Data supplied: Begin

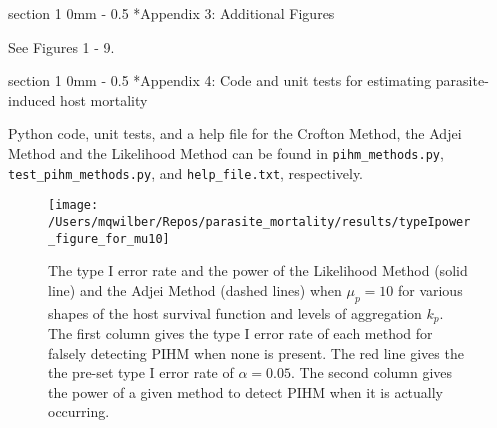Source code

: \documentclass[12pt, a4paper]{article}
\makeatletter
\renewcommand{\section}{\@startsection
{section}%
{1}%
{0mm}%
{-\baselineskip}%
{0.5\baselineskip}%
{\normalfont\bf\large}} %
\makeatother
\begin{document}


\section*{Appendix 3: Additional Figures}

See Figures 1 - 9.

\section*{Appendix 4: Code and unit tests for estimating parasite-induced host mortality}

Python code, unit tests, and a help file for the Crofton Method, the Adjei Method and the Likelihood Method can be found in \verb*#pihm_methods.py#, \verb*#test_pihm_methods.py#, and \verb*#help_file.txt#, respectively.


\begin{figure}

    \texttt{[image: /Users/mqwilber/Repos/parasite\_mortality/results/typeIpower\_figure\_for\_mu10]}

    \caption{The type I error rate and the power of the Likelihood Method (solid line) and the Adjei Method (dashed lines) when $\mu_p = 10$ for various shapes of the host survival function and levels of aggregation $k_p$.  The first column gives the type I error rate of each method for falsely detecting PIHM when none is present.  The red line gives the the pre-set type I error rate of $\alpha = 0.05$.  The second column gives the power of a given method to detect PIHM when it is actually occurring. }
    \label{fig:typeI10}

\end{figure}
\end{document}
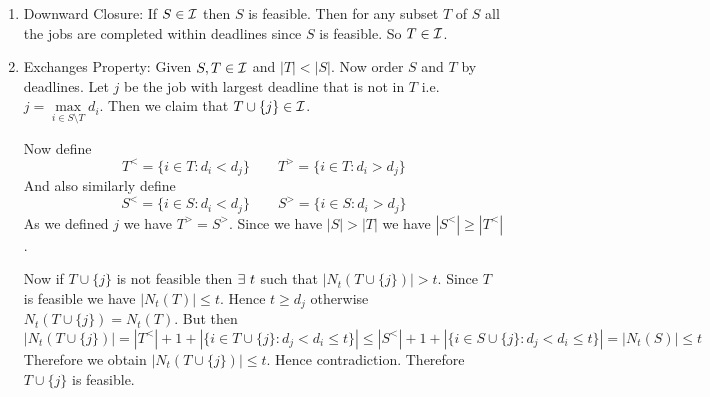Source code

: \begin{alternate-proof}
	\begin{enumerate}[label=\bfseries\tiny\protect\circled{\small\arabic*}]
		\item Downward Closure: If $S\in\mathcal{I}$ then $S$ is feasible. Then for any subset $T$ of $S$ all the jobs are completed within deadlines since $S$ is feasible. So $T\in \mathcal{I}$.
		\item Exchanges Property: Given $S,T\in\mathcal{I}$ and $|T|<|S|$. Now order $S$ and $T$ by deadlines. Let $j$ be the job with largest deadline that is not in $T$ i.e. $j=\underset{i\in S\setminus T}{\max}d_i$. Then we claim that $T\cup \{j\}\in\mathcal{I}$. \parinn
		
		Now define $$T^<=\{i\in T\colon d_i<d_j\}\qquad T^>=\{i\in T\colon d_i>d_j\}$$And also similarly define$$S^<=\{i\in S\colon d_i<d_j\}\qquad S^>=\{i\in S\colon d_i>d_j\}$$As we defined $j$ we have $T^>=S^>$. Since we have $|S|>|T|$ we have $|S^<|\geq |T^<|$.  
		
		Now if $T\cup \{j\}$ is not feasible then $\exists\ t$ such that $|N_t(T\cup \{j\})|>t$. Since $T$ is feasible we have $|N_t(T)|\leq t$. Hence $t\geq d_j$ otherwise $N_t(T\cup \{j\})=N_t(T)$. But then $$|N_t(T\cup \{j\})|=|T^<|+1+|\{i\in T\cup \{j\}\colon d_j<d_i\leq t\}|\leq |S^<|+1+|\{i\in S\cup \{j\}\colon d_j<d_i\leq t\}|=|N_t(S)|\leq t$$Therefore we obtain $|N_t(T\cup \{j\})|\leq t$. Hence contradiction. Therefore $T\cup \{j\}$ is feasible.
	\end{enumerate}
\end{alternate-proof}


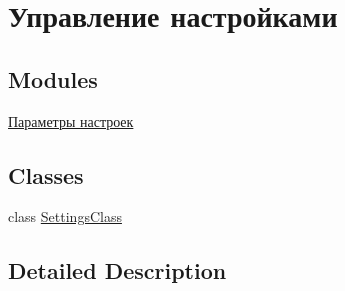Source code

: \hypertarget{group___settings}{}\section{Управление настройками}
\label{group___settings}
\subsection*{Modules}
\begin{DoxyCompactItemize}
\item 
\hyperlink{group___params}{Параметры настроек}
\end{DoxyCompactItemize}
\subsection*{Classes}
\begin{DoxyCompactItemize}
\item 
class \hyperlink{class_settings_class}{Settings\+Class}
\end{DoxyCompactItemize}


\subsection{Detailed Description}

Data supplied: End

Wherever the string "parasite" is found in the entries, copy the line it sits in.

\section*{Appendix 4: Code and unit tests for estimating parasite-induced host mortality}
    \texttt{[image: /Users/mqwilber/Repos/parasite\_mortality/results/typeIpower\_figure\_for\_mu10]}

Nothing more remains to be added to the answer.